*Exercise details*
Examine the entries below, count the lines holding the string "responses", and respond with the number only.

*Material for the task*

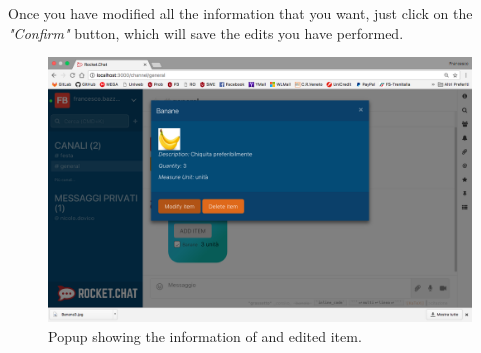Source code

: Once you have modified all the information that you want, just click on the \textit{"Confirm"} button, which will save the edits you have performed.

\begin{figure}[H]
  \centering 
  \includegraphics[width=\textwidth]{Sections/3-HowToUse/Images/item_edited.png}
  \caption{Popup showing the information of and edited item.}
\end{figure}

---

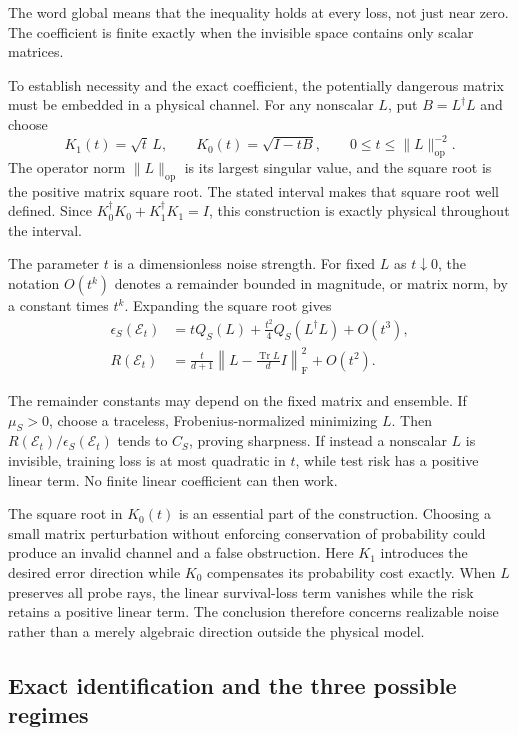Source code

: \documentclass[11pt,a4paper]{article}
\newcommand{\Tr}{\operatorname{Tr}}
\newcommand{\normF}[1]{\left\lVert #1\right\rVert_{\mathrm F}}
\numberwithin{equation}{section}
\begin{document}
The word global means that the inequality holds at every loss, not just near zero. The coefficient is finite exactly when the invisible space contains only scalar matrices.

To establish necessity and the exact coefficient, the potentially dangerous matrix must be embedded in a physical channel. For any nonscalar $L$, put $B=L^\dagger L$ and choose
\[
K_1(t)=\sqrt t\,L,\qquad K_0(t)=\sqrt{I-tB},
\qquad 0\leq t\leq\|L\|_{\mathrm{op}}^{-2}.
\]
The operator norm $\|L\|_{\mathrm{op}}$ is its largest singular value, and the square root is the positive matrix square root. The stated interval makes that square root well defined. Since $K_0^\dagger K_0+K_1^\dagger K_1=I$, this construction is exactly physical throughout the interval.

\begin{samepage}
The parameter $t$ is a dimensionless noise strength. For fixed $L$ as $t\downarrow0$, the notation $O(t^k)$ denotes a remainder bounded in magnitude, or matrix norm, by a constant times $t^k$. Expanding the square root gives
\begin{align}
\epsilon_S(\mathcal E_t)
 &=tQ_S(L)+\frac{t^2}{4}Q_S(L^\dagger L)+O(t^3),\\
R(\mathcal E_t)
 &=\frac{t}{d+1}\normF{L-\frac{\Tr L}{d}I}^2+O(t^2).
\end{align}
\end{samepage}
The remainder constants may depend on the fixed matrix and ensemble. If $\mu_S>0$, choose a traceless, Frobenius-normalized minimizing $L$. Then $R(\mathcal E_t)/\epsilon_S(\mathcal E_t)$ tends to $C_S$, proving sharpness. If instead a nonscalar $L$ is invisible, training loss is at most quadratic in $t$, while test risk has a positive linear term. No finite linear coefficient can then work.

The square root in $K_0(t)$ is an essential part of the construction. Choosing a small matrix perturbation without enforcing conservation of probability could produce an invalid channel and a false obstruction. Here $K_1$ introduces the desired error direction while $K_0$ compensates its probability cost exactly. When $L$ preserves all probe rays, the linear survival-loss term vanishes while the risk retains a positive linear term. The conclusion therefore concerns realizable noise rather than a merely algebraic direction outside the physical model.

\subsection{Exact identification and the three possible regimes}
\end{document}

...

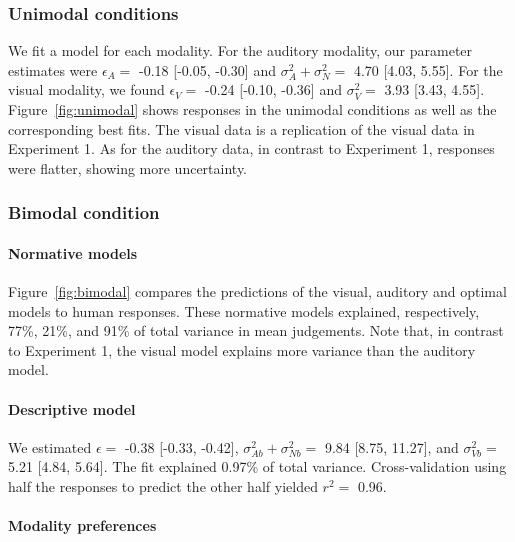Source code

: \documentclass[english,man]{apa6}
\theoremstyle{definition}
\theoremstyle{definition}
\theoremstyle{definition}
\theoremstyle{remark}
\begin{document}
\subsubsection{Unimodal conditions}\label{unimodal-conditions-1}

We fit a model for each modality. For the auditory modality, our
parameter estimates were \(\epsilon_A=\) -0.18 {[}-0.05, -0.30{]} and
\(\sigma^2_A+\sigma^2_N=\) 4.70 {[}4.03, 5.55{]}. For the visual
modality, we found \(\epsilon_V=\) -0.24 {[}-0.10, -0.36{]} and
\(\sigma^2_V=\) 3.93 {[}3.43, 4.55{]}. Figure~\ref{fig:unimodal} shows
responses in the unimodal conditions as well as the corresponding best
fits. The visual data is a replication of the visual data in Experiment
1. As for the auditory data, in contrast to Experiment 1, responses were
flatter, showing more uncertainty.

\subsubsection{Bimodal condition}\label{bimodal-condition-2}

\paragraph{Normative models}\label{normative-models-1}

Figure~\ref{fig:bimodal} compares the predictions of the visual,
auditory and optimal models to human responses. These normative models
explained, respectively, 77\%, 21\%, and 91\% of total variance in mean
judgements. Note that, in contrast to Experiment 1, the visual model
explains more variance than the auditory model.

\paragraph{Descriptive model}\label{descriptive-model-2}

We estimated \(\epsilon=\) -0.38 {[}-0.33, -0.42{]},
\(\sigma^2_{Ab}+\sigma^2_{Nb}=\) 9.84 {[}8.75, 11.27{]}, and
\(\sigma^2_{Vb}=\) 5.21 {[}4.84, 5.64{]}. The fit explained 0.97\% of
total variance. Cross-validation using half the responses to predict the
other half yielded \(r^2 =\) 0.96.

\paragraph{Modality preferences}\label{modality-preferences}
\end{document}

*Solution to this exercise*
4